Analysts: Schaeffler moves point to “no merger”
Financial analysts from Deutsche Bank described Schaeffler’s decision to pay down debt and increase its direct ownership and free-float in Continetal as “good news”, pointing out that “the overhang is now over.” Crucially, these analysts wrote that these moves signify that “there will be no merger between Schaeffler and Continental.”
For its part Deutsche Bank said Schaeffler’s moves are good news because these bring the firm’s overhang – when market forces put downward pressure on stock prices due to the likelihood of a sale – is now said to be over. “After full-year 2010 results we and the consensus upgraded earnings per share by 20 per cent, [an] upgrade which had no impact on the share price (due to the overhang)…this disposal clarifies the structure of Schaeffler/Continental.”
While not surprised by the news that Continental-majority shareholders Schaeffler Group were selling off stock, other financial analysts suggested that the move could result in stronger shareholder interest and have highlighted the significance of the re-engineering of Schaeffler’s corporate structure. They were also less categorical about suggestions that there definitely won’t be a merger between the two firms in the future.
“The stock placing was little surprise given the report from FT Germany on 3 March, albeit it was unconfirmed by Schaeffler. However, the announced conversion of Schaeffer to AG is a change not to be underestimated,” Morgan Stanley analysts Edoardo Spina wrote, adding: “We believe Schaeffer’s words on the conversion are clear enough: ‘a further important step towards capital markets readiness and gaining additional financial and strategic flexibility. On this basis, the Schaeffler Group will continue to examine all strategic options to intensify further the close cooperation with Continental AG.’”
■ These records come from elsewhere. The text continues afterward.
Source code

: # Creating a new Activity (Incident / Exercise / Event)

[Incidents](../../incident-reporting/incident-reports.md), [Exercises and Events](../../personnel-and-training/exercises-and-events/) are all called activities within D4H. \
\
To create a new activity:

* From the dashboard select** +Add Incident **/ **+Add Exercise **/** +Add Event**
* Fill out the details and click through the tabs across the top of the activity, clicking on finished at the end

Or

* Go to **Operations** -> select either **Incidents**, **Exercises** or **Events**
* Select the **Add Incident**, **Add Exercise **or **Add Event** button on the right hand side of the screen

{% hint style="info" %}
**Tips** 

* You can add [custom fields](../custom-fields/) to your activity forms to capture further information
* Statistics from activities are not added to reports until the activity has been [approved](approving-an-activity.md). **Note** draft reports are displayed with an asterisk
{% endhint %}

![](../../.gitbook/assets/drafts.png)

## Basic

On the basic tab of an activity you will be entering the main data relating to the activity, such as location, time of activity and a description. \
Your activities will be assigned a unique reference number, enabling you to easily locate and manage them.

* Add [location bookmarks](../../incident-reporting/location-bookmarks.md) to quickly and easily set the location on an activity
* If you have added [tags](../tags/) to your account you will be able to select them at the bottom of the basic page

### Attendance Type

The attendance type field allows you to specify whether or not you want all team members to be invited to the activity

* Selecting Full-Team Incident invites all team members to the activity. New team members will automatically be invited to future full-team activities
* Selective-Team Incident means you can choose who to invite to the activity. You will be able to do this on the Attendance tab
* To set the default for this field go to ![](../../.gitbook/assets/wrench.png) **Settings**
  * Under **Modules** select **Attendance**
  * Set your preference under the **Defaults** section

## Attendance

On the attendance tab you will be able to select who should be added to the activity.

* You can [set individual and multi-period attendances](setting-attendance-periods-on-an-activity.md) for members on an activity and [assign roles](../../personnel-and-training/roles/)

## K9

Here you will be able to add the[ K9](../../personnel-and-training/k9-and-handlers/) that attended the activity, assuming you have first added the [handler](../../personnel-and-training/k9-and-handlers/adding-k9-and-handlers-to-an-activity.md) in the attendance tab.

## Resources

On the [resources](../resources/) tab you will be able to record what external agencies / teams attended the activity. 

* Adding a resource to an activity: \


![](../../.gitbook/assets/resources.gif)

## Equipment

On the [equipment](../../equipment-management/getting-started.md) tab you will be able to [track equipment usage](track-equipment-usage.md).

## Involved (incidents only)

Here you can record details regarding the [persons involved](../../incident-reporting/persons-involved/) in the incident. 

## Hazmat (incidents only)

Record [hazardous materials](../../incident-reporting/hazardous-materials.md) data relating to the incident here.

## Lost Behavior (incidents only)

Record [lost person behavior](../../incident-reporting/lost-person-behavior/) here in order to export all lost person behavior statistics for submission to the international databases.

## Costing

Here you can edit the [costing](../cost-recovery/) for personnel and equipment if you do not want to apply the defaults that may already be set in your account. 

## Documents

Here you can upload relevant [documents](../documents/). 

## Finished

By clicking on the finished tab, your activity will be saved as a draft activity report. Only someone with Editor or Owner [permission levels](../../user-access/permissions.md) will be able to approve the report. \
Morgan Stanley’s view is that market interest in Conti is now likely to step up. “We believe current renegotiation of the 2012 bank debt could leave Conti with virtually no debt obligations until 2014 – 2015. With an improving maturity profile, strong fundamentals and increasing free float, Conti could start to look more attractive were it not for the uncertain terms of any Schaeffler merger/acquisition.”